------ Excerpted data ------

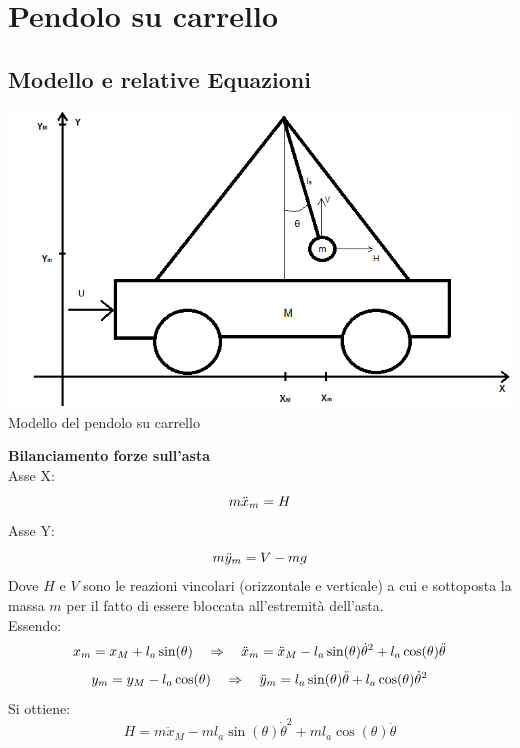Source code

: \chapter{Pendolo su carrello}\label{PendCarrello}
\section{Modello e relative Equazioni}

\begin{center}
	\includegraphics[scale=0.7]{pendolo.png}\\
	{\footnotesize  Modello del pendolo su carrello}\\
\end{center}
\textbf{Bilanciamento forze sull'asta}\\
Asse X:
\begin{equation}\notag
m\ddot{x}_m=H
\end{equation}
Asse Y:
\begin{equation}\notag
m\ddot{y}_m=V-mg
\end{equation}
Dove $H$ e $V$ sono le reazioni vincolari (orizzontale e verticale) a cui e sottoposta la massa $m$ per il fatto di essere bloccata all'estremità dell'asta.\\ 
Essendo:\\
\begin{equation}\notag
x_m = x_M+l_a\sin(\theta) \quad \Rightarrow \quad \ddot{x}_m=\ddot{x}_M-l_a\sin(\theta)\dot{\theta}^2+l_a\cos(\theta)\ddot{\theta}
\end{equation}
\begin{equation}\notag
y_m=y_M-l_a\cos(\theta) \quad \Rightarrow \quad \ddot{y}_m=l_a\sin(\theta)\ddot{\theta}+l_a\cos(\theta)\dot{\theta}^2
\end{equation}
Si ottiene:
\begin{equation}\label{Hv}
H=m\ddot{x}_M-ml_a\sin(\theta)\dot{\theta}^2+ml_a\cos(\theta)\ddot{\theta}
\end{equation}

------
------ Excerpted data ------

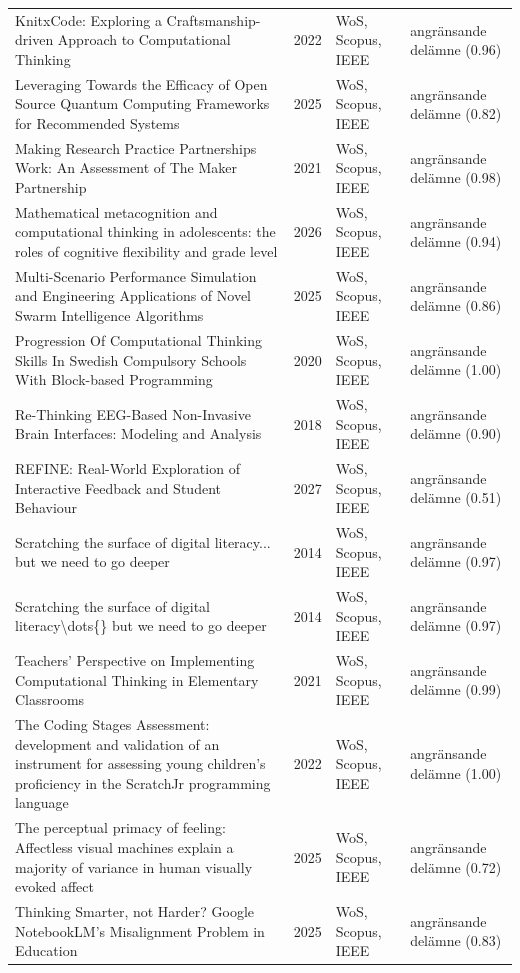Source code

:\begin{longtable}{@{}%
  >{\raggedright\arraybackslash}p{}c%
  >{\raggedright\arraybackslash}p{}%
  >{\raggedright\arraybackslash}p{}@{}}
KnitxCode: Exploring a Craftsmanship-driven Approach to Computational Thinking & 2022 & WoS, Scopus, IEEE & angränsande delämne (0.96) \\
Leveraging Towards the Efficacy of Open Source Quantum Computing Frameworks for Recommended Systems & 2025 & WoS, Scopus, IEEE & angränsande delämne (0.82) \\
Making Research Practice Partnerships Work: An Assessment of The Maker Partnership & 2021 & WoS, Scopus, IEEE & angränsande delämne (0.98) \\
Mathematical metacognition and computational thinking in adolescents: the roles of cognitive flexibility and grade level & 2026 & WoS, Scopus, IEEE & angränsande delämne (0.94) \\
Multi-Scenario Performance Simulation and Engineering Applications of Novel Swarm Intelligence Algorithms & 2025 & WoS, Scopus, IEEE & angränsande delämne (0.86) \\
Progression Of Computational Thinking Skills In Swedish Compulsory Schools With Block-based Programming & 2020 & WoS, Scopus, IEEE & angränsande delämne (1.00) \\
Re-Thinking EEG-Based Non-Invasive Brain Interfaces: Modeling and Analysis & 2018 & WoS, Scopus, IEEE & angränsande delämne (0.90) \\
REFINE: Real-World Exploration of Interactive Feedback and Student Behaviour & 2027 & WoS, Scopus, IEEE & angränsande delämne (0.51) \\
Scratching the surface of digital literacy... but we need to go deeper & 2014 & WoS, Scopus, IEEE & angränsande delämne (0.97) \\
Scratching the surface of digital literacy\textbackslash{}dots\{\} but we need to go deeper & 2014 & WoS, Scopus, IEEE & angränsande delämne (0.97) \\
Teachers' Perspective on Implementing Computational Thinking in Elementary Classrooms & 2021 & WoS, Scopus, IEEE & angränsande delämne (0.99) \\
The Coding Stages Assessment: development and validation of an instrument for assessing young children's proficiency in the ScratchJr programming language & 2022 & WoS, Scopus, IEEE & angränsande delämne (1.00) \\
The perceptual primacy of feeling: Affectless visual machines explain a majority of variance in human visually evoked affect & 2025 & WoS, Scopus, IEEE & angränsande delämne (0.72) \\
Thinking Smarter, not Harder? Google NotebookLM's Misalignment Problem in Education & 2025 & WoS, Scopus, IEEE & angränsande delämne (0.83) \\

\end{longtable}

------
------ Excerpted data ------

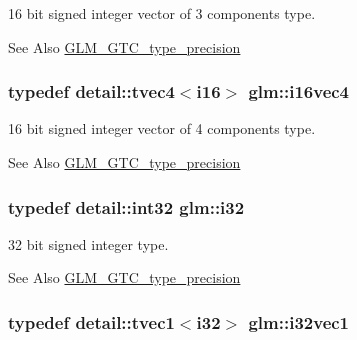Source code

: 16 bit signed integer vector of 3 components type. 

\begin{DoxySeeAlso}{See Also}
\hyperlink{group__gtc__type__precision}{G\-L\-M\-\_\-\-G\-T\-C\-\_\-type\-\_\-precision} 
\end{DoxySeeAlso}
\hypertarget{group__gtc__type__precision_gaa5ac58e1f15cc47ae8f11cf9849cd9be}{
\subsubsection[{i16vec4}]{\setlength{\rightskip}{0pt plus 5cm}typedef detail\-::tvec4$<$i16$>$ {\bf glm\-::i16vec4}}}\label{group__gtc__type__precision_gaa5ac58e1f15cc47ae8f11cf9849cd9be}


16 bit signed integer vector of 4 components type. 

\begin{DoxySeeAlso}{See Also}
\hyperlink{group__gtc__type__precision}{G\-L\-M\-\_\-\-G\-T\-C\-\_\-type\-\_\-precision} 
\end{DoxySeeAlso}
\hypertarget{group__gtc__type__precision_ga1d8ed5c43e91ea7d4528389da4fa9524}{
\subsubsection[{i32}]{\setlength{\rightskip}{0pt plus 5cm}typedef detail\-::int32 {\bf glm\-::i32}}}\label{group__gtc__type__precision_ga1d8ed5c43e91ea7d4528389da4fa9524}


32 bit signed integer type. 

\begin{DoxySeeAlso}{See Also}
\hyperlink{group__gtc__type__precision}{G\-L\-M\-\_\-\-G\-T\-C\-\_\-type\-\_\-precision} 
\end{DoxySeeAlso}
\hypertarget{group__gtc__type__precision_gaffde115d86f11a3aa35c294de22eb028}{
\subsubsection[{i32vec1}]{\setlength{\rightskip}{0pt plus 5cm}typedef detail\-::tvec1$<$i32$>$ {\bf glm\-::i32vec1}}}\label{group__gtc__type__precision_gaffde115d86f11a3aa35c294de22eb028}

------

• Action item:
Search the entries above for the string "asta", and report each line where it occurs.

• Response to this task:
\textbf{Bilanciamento forze sull'asta}\\
Dove $H$ e $V$ sono le reazioni vincolari (orizzontale e verticale) a cui e sottoposta la massa $m$ per il fatto di essere bloccata all'estremità dell'asta.\\ 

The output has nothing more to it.